Project

Developing organoids for livestock research

In this project researchers develop organoids to study animal nutrition and health. An organoid is a tiny, simplified version of an organ derived from stem cells. They replicate much of the complexity of an organ and replace some animal experiments.

After a decade of research on human organoids, these organoids have already achieved a lot in nutritional and pharmaceutical research and they are also instrumental in diagnostics and even clinical treatment. In organoid research for animal nutrition and health studies, researchers build on knowledge gained from the human field.

Livestock organoids help to answer research questions in animal breeding and animal nutrition. The researchers are, for instance, interested in the question why some pigs use feed more efficiently than other pigs, a quite complex trait of an animal.

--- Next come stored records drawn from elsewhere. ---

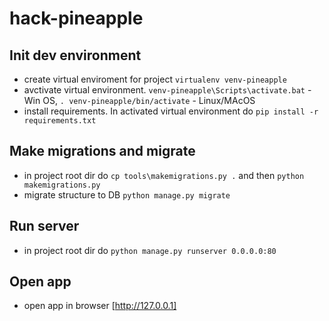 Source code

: # hack-pineapple

## Init dev environment
- create virtual enviroment for project `virtualenv venv-pineapple`
- avctivate virtual environment. `venv-pineapple\Scripts\activate.bat` - Win OS, `. venv-pineapple/bin/activate` - Linux/MAcOS
- install requirements. In activated virtual environment do `pip install -r requirements.txt`

## Make migrations and migrate
- in project root dir do `cp tools\makemigrations.py .` and then `python makemigrations.py`
- migrate structure to DB `python manage.py migrate`

## Run server
- in project root dir do `python manage.py runserver 0.0.0.0:80`

## Open app
- open app in browser [http://127.0.0.1] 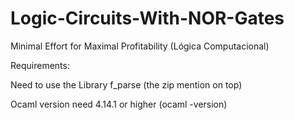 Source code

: # Logic-Circuits-With-NOR-Gates
Minimal Effort for Maximal Profitability (Lógica Computacional)


Requirements: 

Need to use the Library f_parse (the zip mention on top)

Ocaml version need 4.14.1 or higher (ocaml -version)
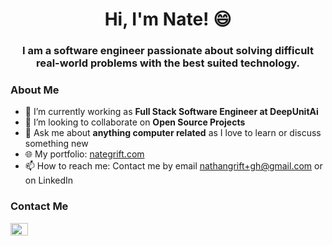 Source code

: <h1 align="center">Hi, I'm Nate! 😄</h1>
<h3 align="center">I am a software engineer passionate about solving difficult real-world problems with the best suited technology.</h3>

<h3>About Me</h3>

- 🔭 I’m currently working as **Full Stack Software Engineer at DeepUnitAi**
- 👯 I’m looking to collaborate on **Open Source Projects**
- 💬 Ask me about **anything computer related** as I love to learn or discuss something new
- 🌐 My portfolio: [nategrift.com](https://www.nategrift.com)
- 📫 How to reach me: Contact me by email nathangrift+gh@gmail.com or on LinkedIn

<h3>Contact Me</h3>

<p align="left">
<a href="https://linkedin.com/in/nategrift" target="_blank"><img align="center" src="https://raw.githubusercontent.com/rahuldkjain/github-profile-readme-generator/master/src/images/icons/Social/linked-in-alt.svg" alt="nategrift" height="20" width="28" /></a>
</p>
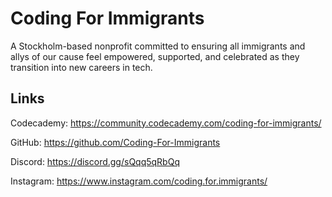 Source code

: # Coding For Immigrants

A Stockholm-based nonprofit committed to ensuring all immigrants and allys of our cause feel empowered, supported, and celebrated as they transition into new careers in tech.

## Links

Codecademy: https://community.codecademy.com/coding-for-immigrants/

GitHub: https://github.com/Coding-For-Immigrants

Discord: https://discord.gg/sQqq5qRbQq

Instagram: https://www.instagram.com/coding.for.immigrants/
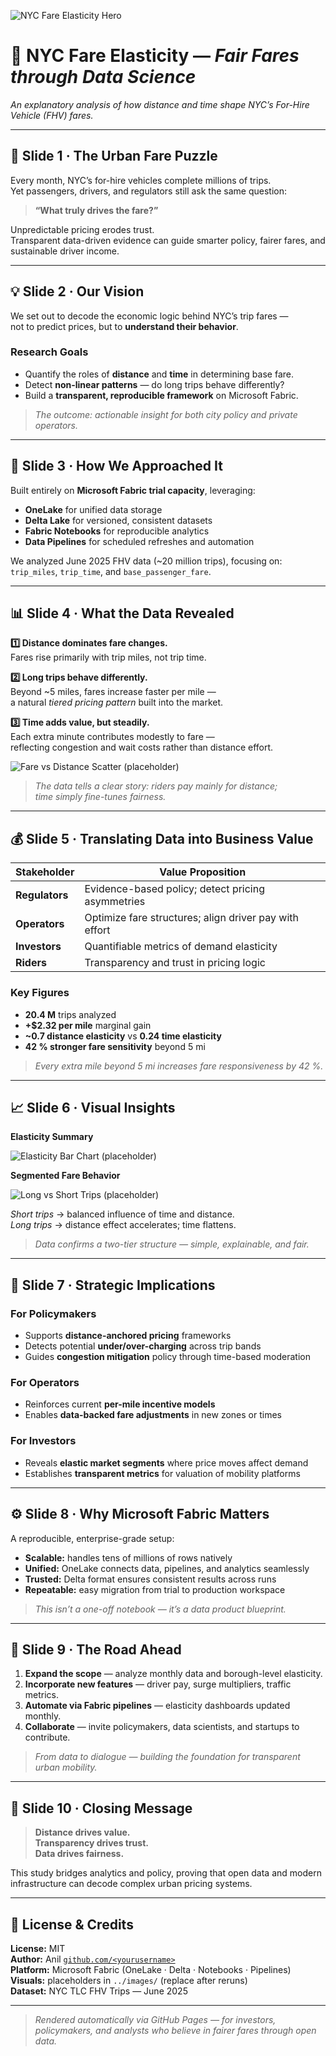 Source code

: ![NYC Fare Elasticity Hero](../images/cover_banner.png)

# 🚖 NYC Fare Elasticity — *Fair Fares through Data Science*  
*An explanatory analysis of how distance and time shape NYC’s For-Hire Vehicle (FHV) fares.*

---

## 🌆 Slide 1 · The Urban Fare Puzzle
Every month, NYC’s for-hire vehicles complete millions of trips.  
Yet passengers, drivers, and regulators still ask the same question:

> **“What truly drives the fare?”**

Unpredictable pricing erodes trust.  
Transparent data-driven evidence can guide smarter policy, fairer fares, and sustainable driver income.

---

## 💡 Slide 2 · Our Vision
We set out to decode the economic logic behind NYC’s trip fares —  
not to predict prices, but to **understand their behavior**.

### Research Goals
- Quantify the roles of **distance** and **time** in determining base fare.  
- Detect **non-linear patterns** — do long trips behave differently?  
- Build a **transparent, reproducible framework** on Microsoft Fabric.

> *The outcome: actionable insight for both city policy and private operators.*

---

## 🧠 Slide 3 · How We Approached It
Built entirely on **Microsoft Fabric trial capacity**, leveraging:

- **OneLake** for unified data storage  
- **Delta Lake** for versioned, consistent datasets  
- **Fabric Notebooks** for reproducible analytics  
- **Data Pipelines** for scheduled refreshes and automation  

We analyzed June 2025 FHV data (~20 million trips), focusing on:
`trip_miles`, `trip_time`, and `base_passenger_fare`.

---

## 📊 Slide 4 · What the Data Revealed
**1️⃣ Distance dominates fare changes.**  
Fares rise primarily with trip miles, not trip time.

**2️⃣ Long trips behave differently.**  
Beyond ~5 miles, fares increase faster per mile —  
a natural *tiered pricing pattern* built into the market.

**3️⃣ Time adds value, but steadily.**  
Each extra minute contributes modestly to fare —  
reflecting congestion and wait costs rather than distance effort.

![Fare vs Distance Scatter (placeholder)](../images/eda_scatter_miles_fare.png)

> *The data tells a clear story: riders pay mainly for distance;  
time simply fine-tunes fairness.*

---

## 💰 Slide 5 · Translating Data into Business Value
| Stakeholder | Value Proposition |
|--------------|------------------|
| **Regulators** | Evidence-based policy; detect pricing asymmetries |
| **Operators** | Optimize fare structures; align driver pay with effort |
| **Investors** | Quantifiable metrics of demand elasticity |
| **Riders** | Transparency and trust in pricing logic |

### Key Figures
- **20.4 M** trips analyzed  
- **+$2.32 per mile** marginal gain  
- **~0.7 distance elasticity** vs **0.24 time elasticity**  
- **42 % stronger fare sensitivity** beyond 5 mi  

> *Every extra mile beyond 5 mi increases fare responsiveness by 42 %.*

---

## 📈 Slide 6 · Visual Insights
**Elasticity Summary**

![Elasticity Bar Chart (placeholder)](../images/elasticity_bar.png)

**Segmented Fare Behavior**

![Long vs Short Trips (placeholder)](../images/interaction_plot.png)

*Short trips* → balanced influence of time and distance.  
*Long trips* → distance effect accelerates; time flattens.  

> *Data confirms a two-tier structure — simple, explainable, and fair.*

---

## 🧭 Slide 7 · Strategic Implications
### For Policymakers
- Supports **distance-anchored pricing** frameworks  
- Detects potential **under/over-charging** across trip bands  
- Guides **congestion mitigation** policy through time-based moderation  

### For Operators
- Reinforces current **per-mile incentive models**  
- Enables **data-backed fare adjustments** in new zones or times  

### For Investors
- Reveals **elastic market segments** where price moves affect demand  
- Establishes **transparent metrics** for valuation of mobility platforms  

---

## ⚙️ Slide 8 · Why Microsoft Fabric Matters
A reproducible, enterprise-grade setup:

- **Scalable:** handles tens of millions of rows natively  
- **Unified:** OneLake connects data, pipelines, and analytics seamlessly  
- **Trusted:** Delta format ensures consistent results across runs  
- **Repeatable:** easy migration from trial to production workspace  

> *This isn’t a one-off notebook — it’s a data product blueprint.*

---

## 🚀 Slide 9 · The Road Ahead
1. **Expand the scope** — analyze monthly data and borough-level elasticity.  
2. **Incorporate new features** — driver pay, surge multipliers, traffic metrics.  
3. **Automate via Fabric pipelines** — elasticity dashboards updated monthly.  
4. **Collaborate** — invite policymakers, data scientists, and startups to contribute.  

> *From data to dialogue — building the foundation for transparent urban mobility.*

---

## 🏁 Slide 10 · Closing Message
> **Distance drives value.**  
> **Transparency drives trust.**  
> **Data drives fairness.**

This study bridges analytics and policy, proving that open data and modern infrastructure can decode complex urban pricing systems.

---

## 📘 License & Credits
**License:** MIT  
**Author:** Anil [`github.com/<yourusername>`](https://github.com/<yourusername>)  
**Platform:** Microsoft Fabric (OneLake · Delta · Notebooks · Pipelines)  
**Visuals:** placeholders in `../images/` (replace after reruns)  
**Dataset:** NYC TLC FHV Trips — June 2025  

---

> *Rendered automatically via GitHub Pages — for investors, policymakers, and analysts who believe in fairer fares through open data.*
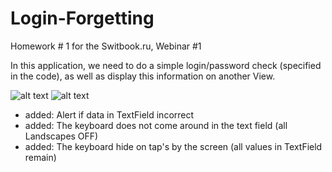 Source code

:# Login-Forgetting
Homework # 1 for the Switbook.ru, Webinar #1

In this application, we need to do a simple login/password check (specified in the code), as well as display this information on another View.

![alt text](https://i.ibb.co/gz6LtZ9/Login-Forgetting.png)
![alt text](https://i.ibb.co/Trtkdy9/Login-Forgetting-2.png)
 
- added: Alert if data in TextField incorrect
- added: The keyboard does not come around in the text field (all Landscapes OFF)
- added: The keyboard hide on tap's by the screen (all values in TextField remain)

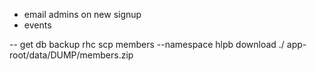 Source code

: - email admins on new signup
- events

-- get db backup
rhc scp members --namespace hlpb download ./ app-root/data/DUMP/members.zip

One of the aims is to identify differences between individual animals in these complex trait. The organoids are also useful to test specific ingredients of animal feed and in the future they might also be valuable for questions on animal health and pharmaceutics.

Progress (September 2022)

Since 2021 the researchers are able to produce pig intestinal organoids. Researchers from Wageningen University & Research and external researchers can use these organoids for their research. The team continues its work with organs and from other organoids and other animals.

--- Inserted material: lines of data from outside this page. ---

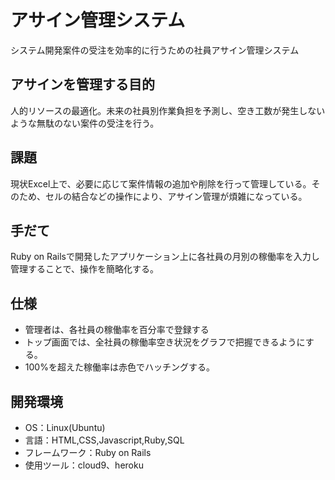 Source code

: # アサイン管理システム
システム開発案件の受注を効率的に行うための社員アサイン管理システム

## アサインを管理する目的
人的リソースの最適化。未来の社員別作業負担を予測し、空き工数が発生しないような無駄のない案件の受注を行う。

## 課題
現状Excel上で、必要に応じて案件情報の追加や削除を行って管理している。そのため、セルの結合などの操作により、アサイン管理が煩雑になっている。

## 手だて
Ruby on Railsで開発したアプリケーション上に各社員の月別の稼働率を入力し管理することで、操作を簡略化する。

## 仕様
- 管理者は、各社員の稼働率を百分率で登録する
- トップ画面では、全社員の稼働率空き状況をグラフで把握できるようにする。
- 100%を超えた稼働率は赤色でハッチングする。

## 開発環境
* OS：Linux(Ubuntu)
* 言語：HTML,CSS,Javascript,Ruby,SQL
* フレームワーク：Ruby on Rails
* 使用ツール：cloud9、heroku
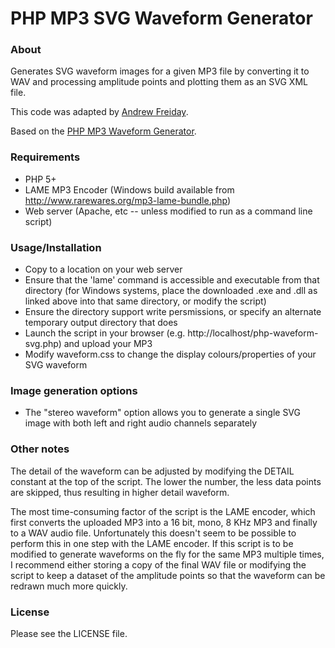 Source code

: PHP MP3 SVG Waveform Generator
===

### About

Generates SVG waveform images for a given MP3 file by converting it to WAV and processing amplitude points and plotting them as an SVG XML file.

This code was adapted by [Andrew Freiday](http://andrewfreiday.com).

Based on the [PHP MP3 Waveform Generator](https://github.com/afreiday/php-waveform-png).

### Requirements

- PHP 5+
- LAME MP3 Encoder (Windows build available from http://www.rarewares.org/mp3-lame-bundle.php)
- Web server (Apache, etc -- unless modified to run as a command line script)

### Usage/Installation

- Copy to a location on your web server
- Ensure that the 'lame' command is accessible and executable from that directory (for Windows systems, place the downloaded .exe and .dll as linked above into that same directory, or modify the script)
- Ensure the directory support write persmissions, or specify an alternate temporary output directory that does
- Launch the script in your browser (e.g. http://localhost/php-waveform-svg.php) and upload your MP3
- Modify waveform.css to change the display colours/properties of your SVG waveform

### Image generation options

- The "stereo waveform" option allows you to generate a single SVG image with both left and right audio channels separately

### Other notes

The detail of the waveform can be adjusted by modifying the DETAIL constant at the top of the script. The lower the number, the less data points are skipped, thus resulting in higher detail waveform.

The most time-consuming factor of the script is the LAME encoder, which first converts the uploaded MP3 into a 16 bit, mono, 8 KHz MP3 and finally to a WAV audio file. Unfortunately this doesn't seem to be possible to perform this in one step with the LAME encoder. If this script is to be modified to generate waveforms on the fly for the same MP3 multiple times, I recommend either storing a copy of the final WAV file or modifying the script to keep a dataset of the amplitude points so that the waveform can be redrawn much more quickly.

### License

Please see the LICENSE file. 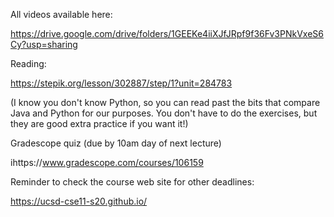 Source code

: All videos available here:

https://drive.google.com/drive/folders/1GEEKe4iiXJfJRpf9f36Fv3PNkVxeS6Cy?usp=sharing

Reading:

https://stepik.org/lesson/302887/step/1?unit=284783

(I know you don't know Python, so you can read past the bits that compare Java
and Python for our purposes. You don't have to do the exercises, but they are
good extra practice if you want it!)

Gradescope quiz (due by 10am day of next lecture)

ihttps://www.gradescope.com/courses/106159

Reminder to check the course web site for other deadlines:

https://ucsd-cse11-s20.github.io/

The researchers are also working on other improvements. An organoid now contains one type of cell derived from adult stem cells. These are programmed to proliferate and differentiate into their own lineages. In the coming years the researchers intend to study mixing and matching different cell lineages, for example an epithelial layer (intestinal cells in contact with food) with the immune cells. A system like this can be used to understand host-microbe interactions or diet-host interactions.